The cocktail formula is pretty simple — three shots of orange juice, a shot of gin, a shot of vodka, a half-shot of simple syrup. Stir to mix with a couple of ice cubes, strain into a chilled champagne coupe and top it all off with a three-shot pour of cava on top.

We had kind of hoped Ernest Hemingway had some connection to the cocktail. But no dice. As far as we can tell, Ernest Hemingway never drank an Agua de Valencia, as the bar was founded in 1940, years after his extended residence as a Spanish Civil War correspondent. Apparently he did most of his drinking then in the Café del Siglo, now a capuccino bar on Calle Paz. The famous war photographer, Robert Capa, captured Hemingway drinking straight from the bottle on the night before they both went to cover the Battle of Teruel.

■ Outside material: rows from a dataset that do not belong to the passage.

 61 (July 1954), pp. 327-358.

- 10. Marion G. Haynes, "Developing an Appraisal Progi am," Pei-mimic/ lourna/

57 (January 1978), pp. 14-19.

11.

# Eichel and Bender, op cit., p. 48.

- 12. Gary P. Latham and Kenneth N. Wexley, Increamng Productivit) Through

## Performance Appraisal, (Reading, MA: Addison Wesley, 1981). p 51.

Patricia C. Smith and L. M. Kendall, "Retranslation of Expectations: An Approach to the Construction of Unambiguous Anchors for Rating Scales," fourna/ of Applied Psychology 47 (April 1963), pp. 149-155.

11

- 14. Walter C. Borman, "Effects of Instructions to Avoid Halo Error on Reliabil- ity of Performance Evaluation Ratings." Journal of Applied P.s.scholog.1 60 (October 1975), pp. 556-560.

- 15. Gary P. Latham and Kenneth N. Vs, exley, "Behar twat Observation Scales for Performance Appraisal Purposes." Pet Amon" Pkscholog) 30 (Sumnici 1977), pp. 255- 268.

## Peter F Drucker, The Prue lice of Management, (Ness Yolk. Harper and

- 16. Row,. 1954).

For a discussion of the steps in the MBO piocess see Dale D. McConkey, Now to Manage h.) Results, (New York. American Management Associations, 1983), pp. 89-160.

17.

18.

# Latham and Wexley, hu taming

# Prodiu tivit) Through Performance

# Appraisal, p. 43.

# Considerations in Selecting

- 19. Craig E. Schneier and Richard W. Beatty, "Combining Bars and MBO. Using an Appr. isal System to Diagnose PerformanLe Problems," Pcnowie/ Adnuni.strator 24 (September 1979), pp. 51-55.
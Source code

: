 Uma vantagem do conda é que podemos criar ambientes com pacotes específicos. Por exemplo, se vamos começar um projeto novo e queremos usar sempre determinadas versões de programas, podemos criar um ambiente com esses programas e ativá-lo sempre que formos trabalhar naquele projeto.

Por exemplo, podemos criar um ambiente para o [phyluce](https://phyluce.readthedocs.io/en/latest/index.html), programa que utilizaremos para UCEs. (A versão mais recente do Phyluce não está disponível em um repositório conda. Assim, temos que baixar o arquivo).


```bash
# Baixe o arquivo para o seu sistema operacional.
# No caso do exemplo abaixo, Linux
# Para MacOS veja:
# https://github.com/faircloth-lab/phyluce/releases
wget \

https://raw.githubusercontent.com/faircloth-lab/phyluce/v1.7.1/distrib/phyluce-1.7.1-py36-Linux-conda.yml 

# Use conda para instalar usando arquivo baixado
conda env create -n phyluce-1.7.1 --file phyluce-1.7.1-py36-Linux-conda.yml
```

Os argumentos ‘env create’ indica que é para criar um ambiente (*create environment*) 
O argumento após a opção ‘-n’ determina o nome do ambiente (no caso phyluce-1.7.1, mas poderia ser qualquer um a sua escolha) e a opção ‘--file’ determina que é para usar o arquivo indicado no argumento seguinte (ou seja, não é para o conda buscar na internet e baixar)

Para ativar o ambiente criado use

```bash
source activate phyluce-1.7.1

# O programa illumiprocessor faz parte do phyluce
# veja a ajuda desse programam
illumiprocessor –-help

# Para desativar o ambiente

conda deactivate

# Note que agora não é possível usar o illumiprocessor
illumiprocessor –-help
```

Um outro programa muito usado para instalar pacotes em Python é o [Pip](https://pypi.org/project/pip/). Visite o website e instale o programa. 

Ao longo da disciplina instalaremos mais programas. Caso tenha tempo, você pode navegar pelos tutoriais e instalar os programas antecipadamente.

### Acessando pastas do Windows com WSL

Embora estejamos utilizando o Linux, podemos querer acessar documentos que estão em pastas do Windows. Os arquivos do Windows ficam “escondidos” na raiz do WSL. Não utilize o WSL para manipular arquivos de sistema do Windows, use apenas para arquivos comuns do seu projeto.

Even without the Hemingway imprimatur, Café Madrid (Abadia de Sant Martí, 10, Valencia; +34 960 660 507, myrhotels.com) is an elegant bar decorated in a voluptuous if anachronistic hybrid of Art Nouveau and Art Deco styles. A glass of the signature cocktail is only €6, a pitcher €24. The bar is on the ground floor of the Hotel de Marqués, which represents it as a historic bohemian, intellectual hangout—the kind of place where Spain’s famous tertulias took place. We can’t confirm that. No one seemed to be debating the issues of the day when we stopped in.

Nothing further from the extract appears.